* [THE DATA]:
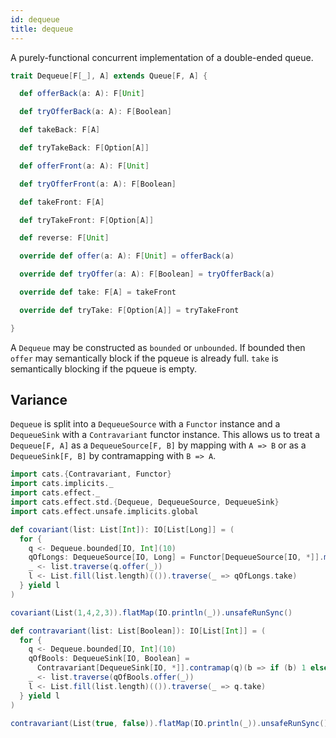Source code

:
 ```yaml
---
id: dequeue
title: dequeue
---
```


A purely-functional concurrent implementation of a double-ended queue.

```scala
trait Dequeue[F[_], A] extends Queue[F, A] {

  def offerBack(a: A): F[Unit]

  def tryOfferBack(a: A): F[Boolean]

  def takeBack: F[A]

  def tryTakeBack: F[Option[A]]

  def offerFront(a: A): F[Unit]

  def tryOfferFront(a: A): F[Boolean]

  def takeFront: F[A]

  def tryTakeFront: F[Option[A]]

  def reverse: F[Unit]

  override def offer(a: A): F[Unit] = offerBack(a)

  override def tryOffer(a: A): F[Boolean] = tryOfferBack(a)

  override def take: F[A] = takeFront

  override def tryTake: F[Option[A]] = tryTakeFront

}
```

A `Dequeue` may be constructed as `bounded` or `unbounded`. If bounded then
`offer` may semantically block if the pqueue is already full. `take` is
semantically blocking if the pqueue is empty.

## Variance

`Dequeue` is split into a `DequeueSource` with a `Functor` instance and a
`DequeueSink` with a `Contravariant` functor instance. This allows us to treat a
`Dequeue[F, A]` as a `DequeueSource[F, B]` by mapping with `A => B`  or as a
`DequeueSink[F, B]` by contramapping with `B => A`.

```scala mdoc:reset
import cats.{Contravariant, Functor}
import cats.implicits._
import cats.effect._
import cats.effect.std.{Dequeue, DequeueSource, DequeueSink}
import cats.effect.unsafe.implicits.global

def covariant(list: List[Int]): IO[List[Long]] = (
  for {
    q <- Dequeue.bounded[IO, Int](10)
    qOfLongs: DequeueSource[IO, Long] = Functor[DequeueSource[IO, *]].map(q)(_.toLong)
    _ <- list.traverse(q.offer(_))
    l <- List.fill(list.length)(()).traverse(_ => qOfLongs.take)
  } yield l
)

covariant(List(1,4,2,3)).flatMap(IO.println(_)).unsafeRunSync()

def contravariant(list: List[Boolean]): IO[List[Int]] = (
  for {
    q <- Dequeue.bounded[IO, Int](10)
    qOfBools: DequeueSink[IO, Boolean] =
      Contravariant[DequeueSink[IO, *]].contramap(q)(b => if (b) 1 else 0)
    _ <- list.traverse(qOfBools.offer(_))
    l <- List.fill(list.length)(()).traverse(_ => q.take)
  } yield l
)

contravariant(List(true, false)).flatMap(IO.println(_)).unsafeRunSync()
```
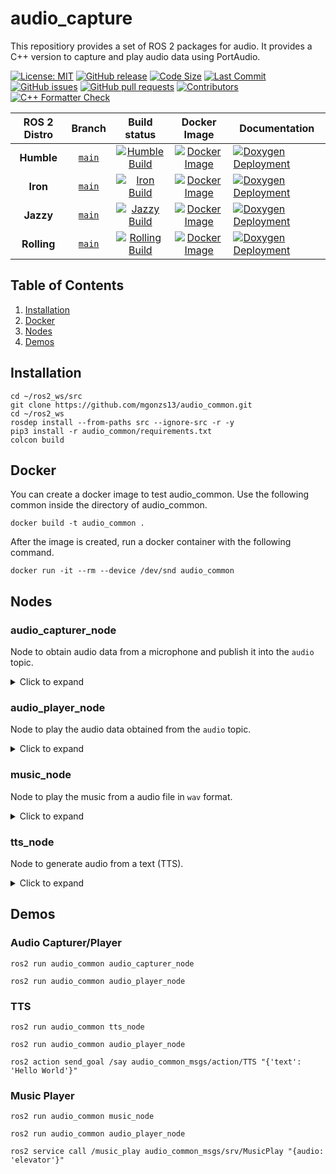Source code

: # audio_capture

This repositiory provides a set of ROS 2 packages for audio. It provides a C++ version to capture and play audio data using PortAudio.

[![License: MIT](https://img.shields.io/badge/GitHub-MIT-informational)](https://opensource.org/license/mit) [![GitHub release](https://img.shields.io/github/release/mgonzs13/audio_common.svg)](https://github.com/mgonzs13/audio_common/releases) [![Code Size](https://img.shields.io/github/languages/code-size/mgonzs13/audio_common.svg?branch=main)](https://github.com/mgonzs13/audio_common?branch=main) [![Last Commit](https://img.shields.io/github/last-commit/mgonzs13/audio_common.svg)](https://github.com/mgonzs13/audio_common/commits/main) [![GitHub issues](https://img.shields.io/github/issues/mgonzs13/audio_common)](https://github.com/mgonzs13/audio_common/issues) [![GitHub pull requests](https://img.shields.io/github/issues-pr/mgonzs13/audio_common)](https://github.com/mgonzs13/audio_common/pulls) [![Contributors](https://img.shields.io/github/contributors/mgonzs13/audio_common.svg)](https://github.com/mgonzs13/audio_common/graphs/contributors) [![C++ Formatter Check](https://github.com/mgonzs13/audio_common/actions/workflows/cpp-formatter.yml/badge.svg?branch=main)](https://github.com/mgonzs13/audio_common/actions/workflows/cpp-formatter.yml?branch=main)

<div align="center">

| ROS 2 Distro |                            Branch                            |                                                                                                          Build status                                                                                                          |                                                                 Docker Image                                                                  | Documentation                                                                                                                                                  |
| :----------: | :----------------------------------------------------------: | :----------------------------------------------------------------------------------------------------------------------------------------------------------------------------------------------------------------------------: | :-------------------------------------------------------------------------------------------------------------------------------------------: | -------------------------------------------------------------------------------------------------------------------------------------------------------------- |
|  **Humble**  | [`main`](https://github.com/mgonzs13/audio_common/tree/main) |  [![Humble Build](https://github.com/mgonzs13/audio_common/actions/workflows/humble-docker-build.yml/badge.svg?branch=main)](https://github.com/mgonzs13/audio_common/actions/workflows/humble-docker-build.yml?branch=main)   |  [![Docker Image](https://img.shields.io/badge/Docker%20Image%20-humble-blue)](https://hub.docker.com/r/mgons/audio_common/tags?name=humble)  | [![Doxygen Deployment](https://github.com/mgonzs13/audio_common/actions/workflows/doxygen-deployment.yml/badge.svg)](https://mgonzs13.github.io/audio_common/) |
|   **Iron**   | [`main`](https://github.com/mgonzs13/audio_common/tree/main) |     [![Iron Build](https://github.com/mgonzs13/audio_common/actions/workflows/iron-docker-build.yml/badge.svg?branch=main)](https://github.com/mgonzs13/audio_common/actions/workflows/iron-docker-build.yml?branch=main)      |    [![Docker Image](https://img.shields.io/badge/Docker%20Image%20-iron-blue)](https://hub.docker.com/r/mgons/audio_common/tags?name=iron)    | [![Doxygen Deployment](https://github.com/mgonzs13/audio_common/actions/workflows/doxygen-deployment.yml/badge.svg)](https://mgonzs13.github.io/audio_common/) |
|  **Jazzy**   | [`main`](https://github.com/mgonzs13/audio_common/tree/main) |    [![Jazzy Build](https://github.com/mgonzs13/audio_common/actions/workflows/jazzy-docker-build.yml/badge.svg?branch=main)](https://github.com/mgonzs13/audio_common/actions/workflows/jazzy-docker-build.yml?branch=main)    |   [![Docker Image](https://img.shields.io/badge/Docker%20Image%20-jazzy-blue)](https://hub.docker.com/r/mgons/audio_common/tags?name=jazzy)   | [![Doxygen Deployment](https://github.com/mgonzs13/audio_common/actions/workflows/doxygen-deployment.yml/badge.svg)](https://mgonzs13.github.io/audio_common/) |
| **Rolling**  | [`main`](https://github.com/mgonzs13/audio_common/tree/main) | [![Rolling Build](https://github.com/mgonzs13/audio_common/actions/workflows/rolling-docker-build.yml/badge.svg?branch=main)](https://github.com/mgonzs13/audio_common/actions/workflows/rolling-docker-build.yml?branch=main) | [![Docker Image](https://img.shields.io/badge/Docker%20Image%20-rolling-blue)](https://hub.docker.com/r/mgons/audio_common/tags?name=rolling) | [![Doxygen Deployment](https://github.com/mgonzs13/audio_common/actions/workflows/doxygen-deployment.yml/badge.svg)](https://mgonzs13.github.io/audio_common/) |

</div>

## Table of Contents

1. [Installation](#installation)
2. [Docker](#docker)
3. [Nodes](#nodes)
4. [Demos](#demos)

## Installation

```shell
cd ~/ros2_ws/src
git clone https://github.com/mgonzs13/audio_common.git
cd ~/ros2_ws
rosdep install --from-paths src --ignore-src -r -y
pip3 install -r audio_common/requirements.txt
colcon build
```

## Docker

You can create a docker image to test audio_common. Use the following common inside the directory of audio_common.

```shell
docker build -t audio_common .
```

After the image is created, run a docker container with the following command.

```shell
docker run -it --rm --device /dev/snd audio_common
```

## Nodes

### audio_capturer_node

Node to obtain audio data from a microphone and publish it into the `audio` topic.

<details>
<summary>Click to expand</summary>

#### Parameters

- **format**: Specifies the audio format to be used for capturing. Common values are `paInt16` (16-bit format) or other formats supported by PortAudio. Default: `paInt16`

- **channels**: The number of audio channels to capture. Typically, `1` for mono and `2` for stereo. Default: `1`

- **rate**: The sample rate that is is how many samples per second should be captured. Default: `16000`

- **chunk**: The size of each audio frames. Default: `4096`

- **device**: The ID of the audio input device. A value of `-1` indicates that the default audio input device should be used. Default: `-1`

- **frame_id**: An identifier for the audio frame. This can be useful for synchronizing audio data with other data streams. Default: `""`

#### ROS 2 Interfaces

- **audio**: Topic to publish the audio data captured from the microphone. Type: `audio_common_msgs/msg/AudioStamped`

</details>

### audio_player_node

Node to play the audio data obtained from the `audio` topic.

<details>
<summary>Click to expand</summary>

#### Parameters

- **channels**: The number of audio channels to capture. Typically, `1` for mono and `2` for stereo. Default: `1`

- **device**: The ID of the audio input device. A value of `-1` indicates that the default audio input device should be used. Default: `-1`

#### ROS 2 Interfaces

- **audio**: Topic subscriber to get the audio data captured to be played. Type: `audio_common_msgs/msg/AudioStamped`

</details>

### music_node

Node to play the music from a audio file in `wav` format.

<details>
<summary>Click to expand</summary>

#### Parameters

- **chunk_time**: Time, in milliseconds, that last each audio chunk. Default: `50`

- **frame_id**: An identifier for the audio frame. This can be useful for synchronizing audio data with other data streams. Default: `""`

#### ROS 2 Interfaces

- **audio**: Topic subscriber to get the audio data captured to be played. Type: `audio_common_msgs/msg/AudioStamped`

</details>

### tts_node

Node to generate audio from a text (TTS).

<details>
<summary>Click to expand</summary>

#### Parameters

- **chunk**: The size of each audio frames. Default: `4096`

- **frame_id**: An identifier for the audio frame. This can be useful for synchronizing audio data with other data streams. Default: `""`

#### ROS 2 Interfaces

- **audio**: Topic publisher to send the audio data generated by the TTS. Type: `audio_common_msgs/msg/AudioStamped`

- **say**: Action to generate audio data from a text. Type: `audio_common_msgs/action/TTS`

</details>

## Demos

### Audio Capturer/Player

```shell
ros2 run audio_common audio_capturer_node
```

```shell
ros2 run audio_common audio_player_node
```

### TTS

```shell
ros2 run audio_common tts_node
```

```shell
ros2 run audio_common audio_player_node
```

```shell
ros2 action send_goal /say audio_common_msgs/action/TTS "{'text': 'Hello World'}"
```

### Music Player

```shell
ros2 run audio_common music_node
```

```shell
ros2 run audio_common audio_player_node
```

```shell
ros2 service call /music_play audio_common_msgs/srv/MusicPlay "{audio: 'elevator'}"
```
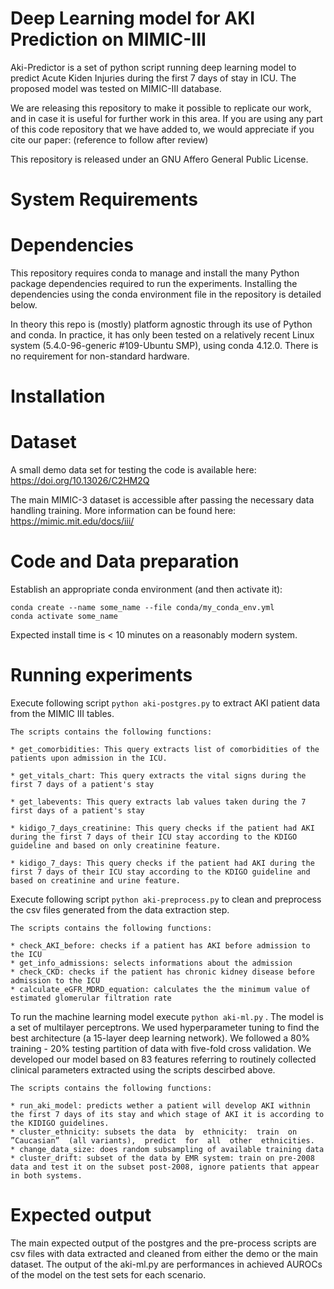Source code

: 
# Deep Learning model for AKI Prediction on MIMIC-III

Aki-Predictor is a set of python script running deep learning model to predict Acute Kiden Injuries during the first 7 days of stay in ICU. The proposed model was tested on MIMIC-III database.

We are releasing this repository to make it possible to replicate our work, and in case it is useful for further work in this area. If you are using any part of this code repository that we have added to, we would appreciate if you cite our paper: (reference to follow after review)

This repository is released under an GNU Affero General Public License. 

# System Requirements
# Dependencies

This repository requires conda to manage and install the many Python package dependencies required to run the experiments. Installing the dependencies using the conda environment file in the repository is detailed below.

In theory this repo is (mostly) platform agnostic through its use of Python and conda. In practice, it has only been tested on a relatively recent Linux system (5.4.0-96-generic #109-Ubuntu SMP), using conda 4.12.0. There is no requirement for non-standard hardware.

# Installation
# Dataset

A small demo data set for testing the code is available here: https://doi.org/10.13026/C2HM2Q

The main MIMIC-3 dataset is accessible after passing the necessary data handling training. More information can be found here: https://mimic.mit.edu/docs/iii/

# Code and Data preparation

Establish an appropriate conda environment (and then activate it):

```
conda create --name some_name --file conda/my_conda_env.yml
conda activate some_name
```

Expected install time is < 10 minutes on a reasonably modern system.

# Running experiments

Execute following script ``` python aki-postgres.py ``` to extract AKI patient data from the MIMIC III tables.

```
The scripts contains the following functions:

* get_comorbidities: This query extracts list of comorbidities of the patients upon admission in the ICU.

* get_vitals_chart: This query extracts the vital signs during the first 7 days of a patient's stay

* get_labevents: This query extracts lab values taken during the 7 first days of a patient's stay

* kidigo_7_days_creatinine: This query checks if the patient had AKI during the first 7 days of their ICU stay according to the KDIGO guideline and based on only creatinine feature.

* kidigo_7_days: This query checks if the patient had AKI during the first 7 days of their ICU stay according to the KDIGO guideline and based on creatinine and urine feature.

```
Execute following script ``` python aki-preprocess.py ``` to clean and preprocess the csv files generated from the data extraction step.

```
The scripts contains the following functions:

* check_AKI_before: checks if a patient has AKI before admission to the ICU
* get_info_admissions: selects informations about the admission
* check_CKD: checks if the patient has chronic kidney disease before admission to the ICU
* calculate_eGFR_MDRD_equation: calculates the the minimum value of estimated glomerular filtration rate

```

To run the machine learning model execute ``` python aki-ml.py ``` . The model is a set of multilayer perceptrons. We used hyperparameter tuning to find the best architecture (a 15-layer deep learning network). We followed a 80% training - 20% testing partition of data with five-fold cross validation. We developed our model based on 83 features referring to routinely collected clinical parameters extracted using the scripts descirbed above.

```
The scripts contains the following functions:

* run_aki_model: predicts wether a patient will develop AKI withnin the first 7 days of its stay and which stage of AKI it is according to the KIDIGO guidelines.
* cluster_ethnicity: subsets the data  by  ethnicity:  train  on  ”Caucasian”  (all variants),  predict  for  all  other  ethnicities.   
* change_data_size: does random subsampling of available training data
* cluster_drift: subset of the data by EMR system: train on pre-2008 data and test it on the subset post-2008, ignore patients that appear in both systems.
```
# Expected output

The main expected output of the postgres and the pre-process scripts are csv files with data extracted and cleaned from either the demo or the main dataset. The output of the aki-ml.py are performances in achieved AUROCs of the model on the test sets for each scenario.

* [WHAT YOU WILL DO]: Given the word "implicits", show every line of the records that contains it.

* [WRITTEN SOLUTION]:
import cats.implicits._
import cats.effect.unsafe.implicits.global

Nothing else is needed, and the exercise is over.